*Collected data*.
------------------------

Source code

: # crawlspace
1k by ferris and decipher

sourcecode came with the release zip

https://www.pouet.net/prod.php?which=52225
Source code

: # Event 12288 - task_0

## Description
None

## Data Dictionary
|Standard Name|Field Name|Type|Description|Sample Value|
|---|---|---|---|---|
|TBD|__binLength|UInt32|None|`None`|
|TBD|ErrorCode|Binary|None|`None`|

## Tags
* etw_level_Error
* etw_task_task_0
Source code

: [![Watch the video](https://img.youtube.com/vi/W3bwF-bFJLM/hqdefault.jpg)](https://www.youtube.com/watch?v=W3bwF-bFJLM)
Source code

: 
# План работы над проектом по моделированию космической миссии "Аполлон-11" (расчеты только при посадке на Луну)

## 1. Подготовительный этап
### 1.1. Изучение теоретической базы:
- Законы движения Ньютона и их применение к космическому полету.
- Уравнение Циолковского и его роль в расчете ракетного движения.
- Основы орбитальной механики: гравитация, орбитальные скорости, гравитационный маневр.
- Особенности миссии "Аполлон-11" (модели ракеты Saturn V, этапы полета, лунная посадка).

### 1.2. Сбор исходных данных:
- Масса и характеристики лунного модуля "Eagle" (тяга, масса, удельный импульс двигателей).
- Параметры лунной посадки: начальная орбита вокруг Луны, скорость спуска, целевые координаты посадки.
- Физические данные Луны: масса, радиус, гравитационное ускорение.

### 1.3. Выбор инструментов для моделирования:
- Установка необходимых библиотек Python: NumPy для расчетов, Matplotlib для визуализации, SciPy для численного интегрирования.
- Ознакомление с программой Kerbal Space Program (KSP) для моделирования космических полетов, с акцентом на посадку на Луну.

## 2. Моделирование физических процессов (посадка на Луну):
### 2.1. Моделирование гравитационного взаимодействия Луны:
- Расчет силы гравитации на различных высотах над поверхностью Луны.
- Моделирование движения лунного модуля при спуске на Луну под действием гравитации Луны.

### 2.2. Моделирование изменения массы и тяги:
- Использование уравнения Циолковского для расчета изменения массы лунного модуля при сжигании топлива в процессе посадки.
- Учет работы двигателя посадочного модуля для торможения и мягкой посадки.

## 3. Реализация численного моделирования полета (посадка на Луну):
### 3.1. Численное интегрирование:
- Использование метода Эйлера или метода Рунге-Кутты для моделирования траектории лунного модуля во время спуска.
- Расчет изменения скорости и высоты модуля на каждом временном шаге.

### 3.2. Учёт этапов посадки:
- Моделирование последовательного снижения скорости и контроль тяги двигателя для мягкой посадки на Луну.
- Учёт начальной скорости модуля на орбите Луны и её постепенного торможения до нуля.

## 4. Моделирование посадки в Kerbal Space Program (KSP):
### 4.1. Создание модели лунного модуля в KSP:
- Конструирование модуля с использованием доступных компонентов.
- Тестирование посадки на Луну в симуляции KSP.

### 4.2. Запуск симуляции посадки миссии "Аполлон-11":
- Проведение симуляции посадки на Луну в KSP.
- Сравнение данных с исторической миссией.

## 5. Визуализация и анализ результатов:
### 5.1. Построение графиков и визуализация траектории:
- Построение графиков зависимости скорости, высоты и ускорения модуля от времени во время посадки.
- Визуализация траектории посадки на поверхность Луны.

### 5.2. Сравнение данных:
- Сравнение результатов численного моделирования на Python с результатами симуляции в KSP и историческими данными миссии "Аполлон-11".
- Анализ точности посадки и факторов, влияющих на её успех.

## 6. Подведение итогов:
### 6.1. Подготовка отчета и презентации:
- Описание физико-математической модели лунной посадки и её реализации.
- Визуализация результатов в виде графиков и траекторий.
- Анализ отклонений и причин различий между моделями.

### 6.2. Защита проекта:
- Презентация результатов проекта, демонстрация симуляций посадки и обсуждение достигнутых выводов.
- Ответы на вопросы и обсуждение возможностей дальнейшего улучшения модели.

------------------------

Please reproduce, word for word, every line from the line with "- Построение графиков" to the final line above, including both ends.

- Построение графиков зависимости скорости, высоты и ускорения модуля от времени во время посадки.
- Визуализация траектории посадки на поверхность Луны.

### 5.2. Сравнение данных:
- Сравнение результатов численного моделирования на Python с результатами симуляции в KSP и историческими данными миссии "Аполлон-11".
- Анализ точности посадки и факторов, влияющих на её успех.

## 6. Подведение итогов:
### 6.1. Подготовка отчета и презентации:
- Описание физико-математической модели лунной посадки и её реализации.
- Визуализация результатов в виде графиков и траекторий.
- Анализ отклонений и причин различий между моделями.

### 6.2. Защита проекта:
- Презентация результатов проекта, демонстрация симуляций посадки и обсуждение достигнутых выводов.
- Ответы на вопросы и обсуждение возможностей дальнейшего улучшения модели.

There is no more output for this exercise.